Supplied material section start
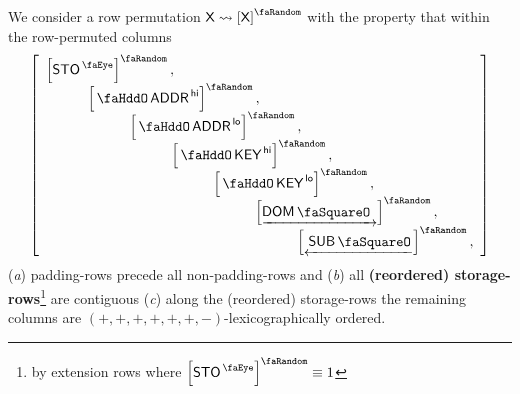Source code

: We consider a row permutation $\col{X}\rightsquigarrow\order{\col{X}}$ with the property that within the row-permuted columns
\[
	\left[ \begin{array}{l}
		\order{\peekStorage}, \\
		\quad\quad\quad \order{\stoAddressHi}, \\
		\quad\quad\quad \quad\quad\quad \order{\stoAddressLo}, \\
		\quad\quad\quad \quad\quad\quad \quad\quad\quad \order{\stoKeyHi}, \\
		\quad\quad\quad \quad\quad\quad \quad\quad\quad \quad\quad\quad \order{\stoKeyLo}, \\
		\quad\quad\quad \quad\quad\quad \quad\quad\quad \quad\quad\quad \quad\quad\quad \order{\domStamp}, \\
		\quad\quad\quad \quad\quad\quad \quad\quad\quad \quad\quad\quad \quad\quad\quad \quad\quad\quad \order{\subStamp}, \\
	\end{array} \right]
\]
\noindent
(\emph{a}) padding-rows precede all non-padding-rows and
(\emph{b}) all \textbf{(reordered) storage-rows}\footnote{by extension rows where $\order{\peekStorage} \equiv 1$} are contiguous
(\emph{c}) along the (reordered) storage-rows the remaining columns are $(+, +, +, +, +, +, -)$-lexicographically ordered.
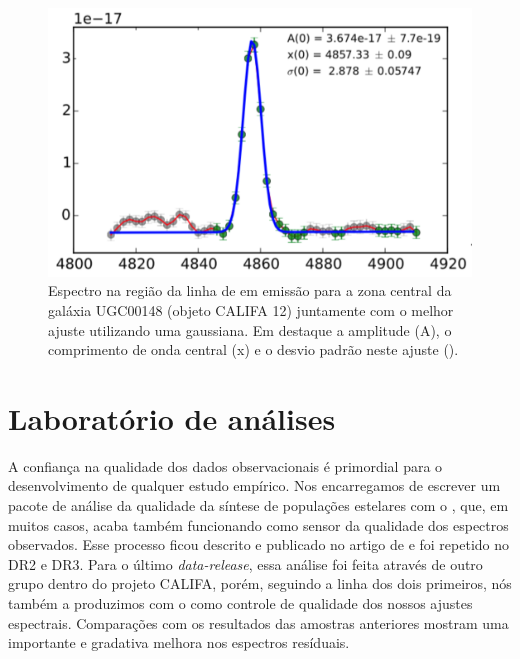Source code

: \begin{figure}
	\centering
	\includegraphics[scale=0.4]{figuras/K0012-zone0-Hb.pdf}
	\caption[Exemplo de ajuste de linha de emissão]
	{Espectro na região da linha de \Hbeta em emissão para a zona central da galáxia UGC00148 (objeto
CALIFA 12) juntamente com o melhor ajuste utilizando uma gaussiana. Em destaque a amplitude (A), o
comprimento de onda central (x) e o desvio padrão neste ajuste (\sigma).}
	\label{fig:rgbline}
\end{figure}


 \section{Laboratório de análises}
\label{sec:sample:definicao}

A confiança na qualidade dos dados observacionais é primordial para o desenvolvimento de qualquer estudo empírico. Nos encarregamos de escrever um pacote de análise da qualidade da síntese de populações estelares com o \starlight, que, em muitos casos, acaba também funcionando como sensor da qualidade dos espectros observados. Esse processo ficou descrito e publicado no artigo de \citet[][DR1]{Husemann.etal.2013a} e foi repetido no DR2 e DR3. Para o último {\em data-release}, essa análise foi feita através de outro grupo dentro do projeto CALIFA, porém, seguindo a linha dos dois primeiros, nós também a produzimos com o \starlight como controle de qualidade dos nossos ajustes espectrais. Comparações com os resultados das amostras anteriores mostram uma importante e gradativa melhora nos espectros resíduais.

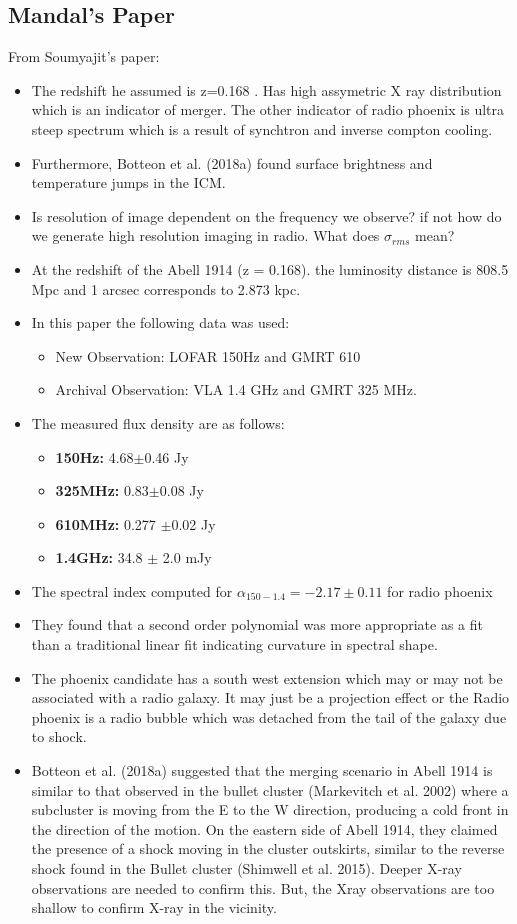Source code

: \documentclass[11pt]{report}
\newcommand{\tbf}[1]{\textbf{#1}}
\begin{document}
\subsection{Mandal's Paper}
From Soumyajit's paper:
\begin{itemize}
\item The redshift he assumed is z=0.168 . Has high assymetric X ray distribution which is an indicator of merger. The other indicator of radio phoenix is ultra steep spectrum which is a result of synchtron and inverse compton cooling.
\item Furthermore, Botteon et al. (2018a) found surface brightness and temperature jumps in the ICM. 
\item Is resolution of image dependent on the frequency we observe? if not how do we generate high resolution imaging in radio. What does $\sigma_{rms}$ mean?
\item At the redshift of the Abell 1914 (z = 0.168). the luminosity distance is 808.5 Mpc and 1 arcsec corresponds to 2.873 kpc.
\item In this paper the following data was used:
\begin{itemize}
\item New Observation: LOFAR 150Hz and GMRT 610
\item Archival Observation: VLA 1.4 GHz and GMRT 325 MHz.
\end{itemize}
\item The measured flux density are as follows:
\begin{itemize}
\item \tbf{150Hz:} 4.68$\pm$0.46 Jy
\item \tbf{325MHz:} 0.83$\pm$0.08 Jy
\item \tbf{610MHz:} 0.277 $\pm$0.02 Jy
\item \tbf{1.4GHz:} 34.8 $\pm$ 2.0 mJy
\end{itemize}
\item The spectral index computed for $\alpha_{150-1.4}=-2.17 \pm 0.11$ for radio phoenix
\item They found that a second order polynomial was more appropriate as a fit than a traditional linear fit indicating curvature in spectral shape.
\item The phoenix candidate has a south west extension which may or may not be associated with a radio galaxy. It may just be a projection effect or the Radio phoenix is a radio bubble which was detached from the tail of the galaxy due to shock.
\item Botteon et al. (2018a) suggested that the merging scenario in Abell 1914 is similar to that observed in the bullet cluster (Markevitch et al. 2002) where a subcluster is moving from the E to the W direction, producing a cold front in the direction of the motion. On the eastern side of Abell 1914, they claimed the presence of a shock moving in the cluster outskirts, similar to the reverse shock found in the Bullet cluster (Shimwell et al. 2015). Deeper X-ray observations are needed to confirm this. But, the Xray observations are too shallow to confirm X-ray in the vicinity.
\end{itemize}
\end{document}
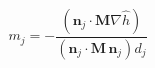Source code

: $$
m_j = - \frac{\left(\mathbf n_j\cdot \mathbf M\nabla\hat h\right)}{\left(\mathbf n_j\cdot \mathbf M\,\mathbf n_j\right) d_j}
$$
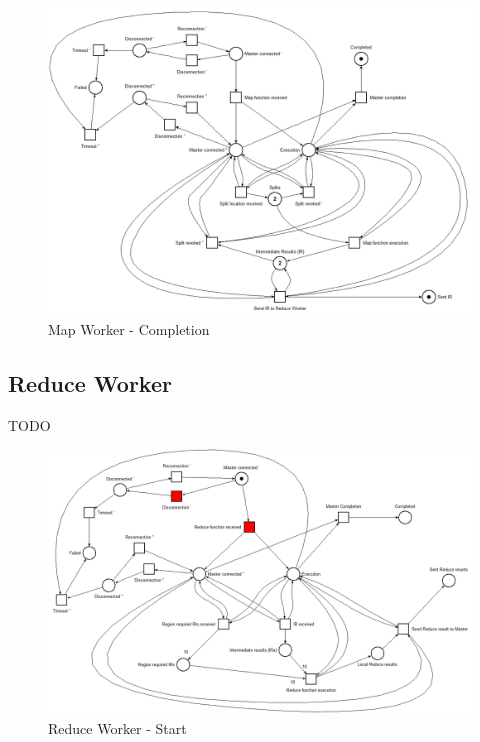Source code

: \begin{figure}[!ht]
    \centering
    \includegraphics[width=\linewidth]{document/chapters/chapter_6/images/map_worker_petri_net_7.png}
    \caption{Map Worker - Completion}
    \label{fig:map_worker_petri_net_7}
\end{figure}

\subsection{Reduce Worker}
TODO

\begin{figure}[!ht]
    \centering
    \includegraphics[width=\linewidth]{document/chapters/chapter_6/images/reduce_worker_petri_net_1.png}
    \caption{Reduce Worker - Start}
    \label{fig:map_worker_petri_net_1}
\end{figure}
Supplied material section end
Aim of the exercise:
Quote all the records verbatim, dropping any pictures from your copy.

Your response:
Source code

: We consider a row permutation $\col{X}\rightsquigarrow\order{\col{X}}$ with the property that within the row-permuted columns
\[
	\left[ \begin{array}{l}
		\order{\peekStorage}, \\
		\quad\quad\quad \order{\stoAddressHi}, \\
		\quad\quad\quad \quad\quad\quad \order{\stoAddressLo}, \\
		\quad\quad\quad \quad\quad\quad \quad\quad\quad \order{\stoKeyHi}, \\
		\quad\quad\quad \quad\quad\quad \quad\quad\quad \quad\quad\quad \order{\stoKeyLo}, \\
		\quad\quad\quad \quad\quad\quad \quad\quad\quad \quad\quad\quad \quad\quad\quad \order{\domStamp}, \\
		\quad\quad\quad \quad\quad\quad \quad\quad\quad \quad\quad\quad \quad\quad\quad \quad\quad\quad \order{\subStamp}, \\
	\end{array} \right]
\]
\noindent
(\emph{a}) padding-rows precede all non-padding-rows and
(\emph{b}) all \textbf{(reordered) storage-rows}\footnote{by extension rows where $\order{\peekStorage} \equiv 1$} are contiguous
(\emph{c}) along the (reordered) storage-rows the remaining columns are $(+, +, +, +, +, +, -)$-lexicographically ordered.
Source code

: \begin{figure}
	\centering
	\includegraphics[scale=0.4]{figuras/K0012-zone0-Hb.pdf}
	\caption[Exemplo de ajuste de linha de emissão]
	{Espectro na região da linha de \Hbeta em emissão para a zona central da galáxia UGC00148 (objeto
CALIFA 12) juntamente com o melhor ajuste utilizando uma gaussiana. Em destaque a amplitude (A), o
comprimento de onda central (x) e o desvio padrão neste ajuste (\sigma).}
	\label{fig:rgbline}
\end{figure}


 \section{Laboratório de análises}
\label{sec:sample:definicao}

A confiança na qualidade dos dados observacionais é primordial para o desenvolvimento de qualquer estudo empírico. Nos encarregamos de escrever um pacote de análise da qualidade da síntese de populações estelares com o \starlight, que, em muitos casos, acaba também funcionando como sensor da qualidade dos espectros observados. Esse processo ficou descrito e publicado no artigo de \citet[][DR1]{Husemann.etal.2013a} e foi repetido no DR2 e DR3. Para o último {\em data-release}, essa análise foi feita através de outro grupo dentro do projeto CALIFA, porém, seguindo a linha dos dois primeiros, nós também a produzimos com o \starlight como controle de qualidade dos nossos ajustes espectrais. Comparações com os resultados das amostras anteriores mostram uma importante e gradativa melhora nos espectros resíduais.

Source code

: \documentclass[11pt]{report}
\newcommand{\tbf}[1]{\textbf{#1}}
\begin{document}
\subsection{Mandal's Paper}
From Soumyajit's paper:
\begin{itemize}
\item The redshift he assumed is z=0.168 . Has high assymetric X ray distribution which is an indicator of merger. The other indicator of radio phoenix is ultra steep spectrum which is a result of synchtron and inverse compton cooling.
\item Furthermore, Botteon et al. (2018a) found surface brightness and temperature jumps in the ICM. 
\item Is resolution of image dependent on the frequency we observe? if not how do we generate high resolution imaging in radio. What does $\sigma_{rms}$ mean?
\item At the redshift of the Abell 1914 (z = 0.168). the luminosity distance is 808.5 Mpc and 1 arcsec corresponds to 2.873 kpc.
\item In this paper the following data was used:
\begin{itemize}
\item New Observation: LOFAR 150Hz and GMRT 610
\item Archival Observation: VLA 1.4 GHz and GMRT 325 MHz.
\end{itemize}
\item The measured flux density are as follows:
\begin{itemize}
\item \tbf{150Hz:} 4.68$\pm$0.46 Jy
\item \tbf{325MHz:} 0.83$\pm$0.08 Jy
\item \tbf{610MHz:} 0.277 $\pm$0.02 Jy
\item \tbf{1.4GHz:} 34.8 $\pm$ 2.0 mJy
\end{itemize}
\item The spectral index computed for $\alpha_{150-1.4}=-2.17 \pm 0.11$ for radio phoenix
\item They found that a second order polynomial was more appropriate as a fit than a traditional linear fit indicating curvature in spectral shape.
\item The phoenix candidate has a south west extension which may or may not be associated with a radio galaxy. It may just be a projection effect or the Radio phoenix is a radio bubble which was detached from the tail of the galaxy due to shock.
\item Botteon et al. (2018a) suggested that the merging scenario in Abell 1914 is similar to that observed in the bullet cluster (Markevitch et al. 2002) where a subcluster is moving from the E to the W direction, producing a cold front in the direction of the motion. On the eastern side of Abell 1914, they claimed the presence of a shock moving in the cluster outskirts, similar to the reverse shock found in the Bullet cluster (Shimwell et al. 2015). Deeper X-ray observations are needed to confirm this. But, the Xray observations are too shallow to confirm X-ray in the vicinity.
\end{itemize}
\end{document}
Source code

: $$
m_j = - \frac{\left(\mathbf n_j\cdot \mathbf M\nabla\hat h\right)}{\left(\mathbf n_j\cdot \mathbf M\,\mathbf n_j\right) d_j}
$$
Source code

: \begin{figure}[!ht]
    \centering
    \includegraphics[width=\linewidth]{document/chapters/chapter_6/images/map_worker_petri_net_7.png}
    \caption{Map Worker - Completion}
    \label{fig:map_worker_petri_net_7}
\end{figure}

\subsection{Reduce Worker}
TODO

\begin{figure}[!ht]
    \centering
    \includegraphics[width=\linewidth]{document/chapters/chapter_6/images/reduce_worker_petri_net_1.png}
    \caption{Reduce Worker - Start}
    \label{fig:map_worker_petri_net_1}
\end{figure}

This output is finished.